The Python ctypes module offers an even more convenient option for integration with compiled code, with only a very small decrease in functionality. Using ctypes, Python code can call functions and access symbols even in C libraries whose authors never thought about Python at all. Python programmers also can use ctypes to interpret C data structures (overlapping somewhat with the functionality provided by the struct module) and even define Python callbacks that can be passed to C functions. Although it is not possible to do absolutely everything with ctypes that you can do with the extension interface, combining the two approaches can lead to very powerful results.
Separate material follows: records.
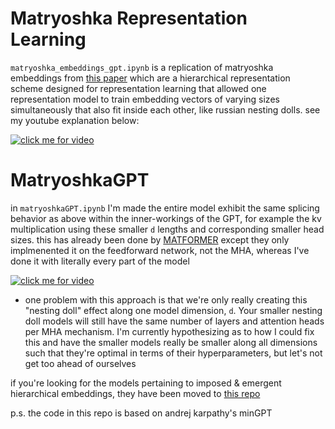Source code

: # Matryoshka Representation Learning
`matryoshka_embeddings_gpt.ipynb` is a replication of matryoshka embeddings from [this paper](https://arxiv.org/abs/2205.13147) which are a hierarchical representation scheme designed for representation learning that allowed one representation model to train embedding vectors of varying sizes simultaneously that also fit inside each other, like russian nesting dolls. see my youtube explanation below:

[![click me for video](https://img.youtube.com/vi/dUeM_yDuGbg/0.jpg)](https://www.youtube.com/watch?v=dUeM_yDuGbg)

# MatryoshkaGPT
in `matryoshkaGPT.ipynb` I'm made the entire model exhibit the same splicing behavior as above within the inner-workings of the GPT, for example the kv multiplication using these smaller `d` lengths and corresponding smaller head sizes. this has already been done by [MATFORMER](https://arxiv.org/pdf/2310.07707.pdf) except they only implmenented it on the feedforward network, not the MHA, whereas I've done it with literally every part of the model

[![click me for video](https://img.youtube.com/vi/dIvqtkM_bCw/0.jpg)](https://www.youtube.com/watch?v=dIvqtkM_bCw)

- one problem with this approach is that we're only really creating this "nesting doll" effect along one model dimension, `d`. Your smaller nesting doll models will still have the same number of layers and attention heads per MHA mechanism. I'm currently hypothesizing as to how I could fix this and have the smaller models really be smaller along all dimensions such that they're optimal in terms of their hyperparameters, but let's not get too ahead of ourselves

if you're looking for the models pertaining to imposed & emergent hierarchical embeddings, they have been moved to [this repo](https://github.com/evintunador/hierarchical_embeddings.git)

p.s.
the code in this repo is based on andrej karpathy's minGPT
As a case study in combining Python code with an existing compiled program or language, this article focuses on the implementation of a Python "translator" interface for GlusterFS. GlusterFS is a modern distributed filesystem based on the principle of horizontal scaling—adding capacity or performance to a system by adding more servers based on commodity hardware instead of having to pay an ever-increasing premium to make existing servers more powerful. Development is sponsored by Red Hat, but it's completely open source, so anyone can contribute. In addition to horizontal scaling, another core principle of GlusterFS is modularity. Most of the functionality within GlusterFS actually is provided by translators—so called because they translate I/O calls (such as read or write) coming from the user into the same or other calls that are passed on toward storage. These calls are passed from one translator to another, arranged in an arbitrarily complex hierarchy, until eventually the lowest-level calls are executed on servers' local filesystems. I call this interface TXAPI here for the sake of brevity, even though that's not an official term. TXAPI has been used to implement internal GlusterFS functionality, such as replication and caching, and also external functionality, such as on-disk encryption.
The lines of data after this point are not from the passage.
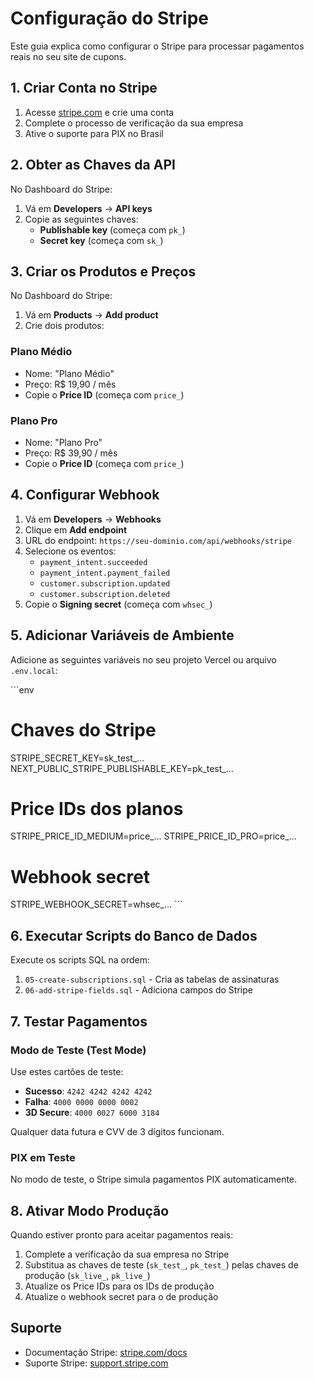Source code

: # Configuração do Stripe

Este guia explica como configurar o Stripe para processar pagamentos reais no seu site de cupons.

## 1. Criar Conta no Stripe

1. Acesse [stripe.com](https://stripe.com) e crie uma conta
2. Complete o processo de verificação da sua empresa
3. Ative o suporte para PIX no Brasil

## 2. Obter as Chaves da API

No Dashboard do Stripe:

1. Vá em **Developers** → **API keys**
2. Copie as seguintes chaves:
   - **Publishable key** (começa com `pk_`)
   - **Secret key** (começa com `sk_`)

## 3. Criar os Produtos e Preços

No Dashboard do Stripe:

1. Vá em **Products** → **Add product**
2. Crie dois produtos:

### Plano Médio
- Nome: "Plano Médio"
- Preço: R$ 19,90 / mês
- Copie o **Price ID** (começa com `price_`)

### Plano Pro
- Nome: "Plano Pro"
- Preço: R$ 39,90 / mês
- Copie o **Price ID** (começa com `price_`)

## 4. Configurar Webhook

1. Vá em **Developers** → **Webhooks**
2. Clique em **Add endpoint**
3. URL do endpoint: `https://seu-dominio.com/api/webhooks/stripe`
4. Selecione os eventos:
   - `payment_intent.succeeded`
   - `payment_intent.payment_failed`
   - `customer.subscription.updated`
   - `customer.subscription.deleted`
5. Copie o **Signing secret** (começa com `whsec_`)

## 5. Adicionar Variáveis de Ambiente

Adicione as seguintes variáveis no seu projeto Vercel ou arquivo `.env.local`:

\`\`\`env
# Chaves do Stripe
STRIPE_SECRET_KEY=sk_test_...
NEXT_PUBLIC_STRIPE_PUBLISHABLE_KEY=pk_test_...

# Price IDs dos planos
STRIPE_PRICE_ID_MEDIUM=price_...
STRIPE_PRICE_ID_PRO=price_...

# Webhook secret
STRIPE_WEBHOOK_SECRET=whsec_...
\`\`\`

## 6. Executar Scripts do Banco de Dados

Execute os scripts SQL na ordem:

1. `05-create-subscriptions.sql` - Cria as tabelas de assinaturas
2. `06-add-stripe-fields.sql` - Adiciona campos do Stripe

## 7. Testar Pagamentos

### Modo de Teste (Test Mode)

Use estes cartões de teste:

- **Sucesso**: `4242 4242 4242 4242`
- **Falha**: `4000 0000 0000 0002`
- **3D Secure**: `4000 0027 6000 3184`

Qualquer data futura e CVV de 3 dígitos funcionam.

### PIX em Teste

No modo de teste, o Stripe simula pagamentos PIX automaticamente.

## 8. Ativar Modo Produção

Quando estiver pronto para aceitar pagamentos reais:

1. Complete a verificação da sua empresa no Stripe
2. Substitua as chaves de teste (`sk_test_`, `pk_test_`) pelas chaves de produção (`sk_live_`, `pk_live_`)
3. Atualize os Price IDs para os IDs de produção
4. Atualize o webhook secret para o de produção

## Suporte

- Documentação Stripe: [stripe.com/docs](https://stripe.com/docs)
- Suporte Stripe: [support.stripe.com](https://support.stripe.com)
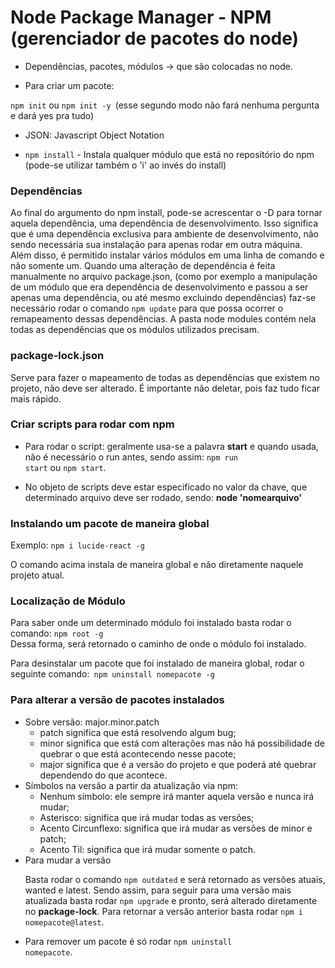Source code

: **<h1>Node Package Manager - NPM (gerenciador de pacotes do node)</h1>**

- Dependências, pacotes, módulos -> que são colocadas no node.

- Para criar um pacote:
<p> <code>npm init</code> ou <code>npm init -y </code>(esse segundo modo não fará nenhuma pergunta e dará yes pra tudo)</p>

- JSON: Javascript Object Notation

- <code>npm install</code> - Instala qualquer módulo que está no repositório do npm (pode-se utilizar também o 'i' ao invés do install)

<h3>Dependências</h3>
<p> Ao final do argumento do npm install, pode-se acrescentar o -D para tornar aquela dependência, uma dependência de desenvolvimento.
Isso significa que é uma dependência exclusiva para ambiente de desenvolvimento, não sendo necessária sua instalação para apenas rodar em outra máquina.
Além disso, é permitido instalar vários módulos em uma linha de comando e não somente um.
Quando uma alteração de dependência é feita manualmente no arquivo package.json, (como por exemplo a manipulação de um módulo que era dependência de desenvolvimento e passou a ser apenas uma dependência, ou até mesmo excluindo dependências) faz-se necessário rodar o comando <code>npm update</code> para que possa ocorrer o remapeamento dessas dependências.
A pasta node modules contém nela todas as dependências que os módulos utilizados precisam.</p>

<h3>package-lock.json</h3>
<p>Serve para fazer o mapeamento de todas as dependências que existem no projeto, não deve ser alterado. É importante não deletar, pois faz tudo ficar mais rápido.</p>

<h3>Criar scripts para rodar com npm</h3>

- Para rodar o script: geralmente usa-se a palavra <b>start</b> e quando usada, não é necessário o run antes, sendo assim: <code>npm run start</code> ou <code>npm start</code>.

- No objeto de scripts deve estar especificado no valor da chave, que determinado arquivo deve ser rodado, sendo: <b>node 'nomearquivo'</b>

<h3>Instalando um pacote de maneira global </h3>
<p> Exemplo: <code>npm i lucide-react -g</code> </p>
<p>O comando acima instala de maneira global e não diretamente naquele projeto atual.</p>

<h3>Localização de Módulo</h3>

<p>Para saber onde um determinado módulo foi instalado basta rodar o comando: <code>npm root -g</code> <br> Dessa forma, será retornado o caminho de onde o módulo foi instalado.</p>
<p>
  Para desinstalar um pacote que foi instalado de maneira global, rodar o seguinte comando:<code> npm uninstall nomepacote -g</code> </p>

<h3> Para alterar a versão de pacotes instalados</h3>

- Sobre versão: major.minor.patch
  - patch significa que está resolvendo algum bug;
  - minor significa que está com alterações mas não há possibilidade de quebrar o que está acontecendo nesse pacote;
  - major significa que é a versão do projeto e que poderá até quebrar dependendo do que acontece.
- Símbolos na versão a partir da atualização via npm:
  - Nenhum símbolo: ele sempre irá manter aquela versão e nunca irá mudar;
  - Asterisco: significa que irá mudar todas as versões;
  - Acento Circunflexo: significa que irá mudar as versões de minor e patch;
  - Acento Til: significa que irá mudar somente o patch.
- Para mudar a versão
  <p>Basta rodar o comando <code>npm outdated</code> e será retornado as versões atuais, wanted e latest.
  Sendo assim, para seguir para uma versão mais atualizada basta rodar <code>npm upgrade</code> e pronto, será alterado diretamente no <b>package-lock</b>.
  Para retornar a versão anterior basta rodar <code>npm i nomepacote@latest</code>.</p>
- Para remover um pacote é só rodar <code>npm uninstall nomepacote</code>.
This article is not primarily about GlusterFS, however. Even though I use GlusterFS to illustrate techniques for integrating Python and C code and show results to illustrate the potential benefits of such integration, most of the techniques are equally applicable to other programs with a similar set of characteristics. Those characteristics include a C "top level" calling into Python instead of the other way around, a fundamentally multithreaded execution model, and the presence of a well-defined plugin interface (TXAPI) that makes extensive use of callbacks in both directions.
The fact that GlusterFS is primarily a C program—filesystems are, after
all, system software—means that you can't use ctypes for everything. To
bootstrap your integration, you need to use Python's "embedding
API", which
is a close cousin of the previously mentioned extension API and allows
C code to call in to the Python interpreter. You need to invoke this API
at least once to create an interpreter and invoke an initialization
function in a Python module. For this purpose, you use a single C-based
"meta translator" that can be loaded just like translators always have
been. This translator is called glupy from GLUster and PYthon. (The
preferred pronunciation is "gloopy" even though
"glup-pie" might make
more sense given those origins.) Most of what glupy does is provide the
generic embedding-API glue to load the actual Python translator, which is
specified as an option. This loading is a fairly simple matter of calling
PyImport_Import to load the module, followed by
PyObject_CallObject to
initialize it, as shown below (error handling has been left
out for clarity):
priv->py_module = PyImport_Import(py_mod_name);
Py_DECREF(py_mod_name);
py_init_func = PyObject_GetAttrString(priv->py_module, "xlator");
py_args = PyTuple_New(1);
/* "this" is the C pointer to this glupy instance */
PyTuple_SetItem(py_args,0,PyLong_FromLong((long)this));
priv->py_xlator = PyObject_CallObject(py_init_func, py_args);
Py_DECREF(py_args);
The user's Python init function is then responsible for registering TXAPI callbacks for later, in addition to its own domain-specific initialization. Glupy also includes a Python/ctypes module that encapsulates the GlusterFS types and some functions that glupy users can invoke (in the example, this is done using the "dl" handle).
At this point, you reach a fork in the road. If you're already using the
embedding API, why not continue using it for almost everything? In
this approach, a glupy dispatch function would use
Py_BuildValue to
construct an argument list and then use
PyObject_CallObject to call the
appropriate Python function/method from a table. This is pretty tedious
code to write by hand, but much of the process could be automated. The
bigger problem with this approach is that TXAPI involves many pointers
to GlusterFS-specific structures, which must be passed through the
embedding API as opaque integers. The Python code receiving such a value
must then explicitly use from_address to convert this into a real Python
object. Clutter within glupy itself is not a problem, but clutter within
glupy users' code makes this approach less appealing.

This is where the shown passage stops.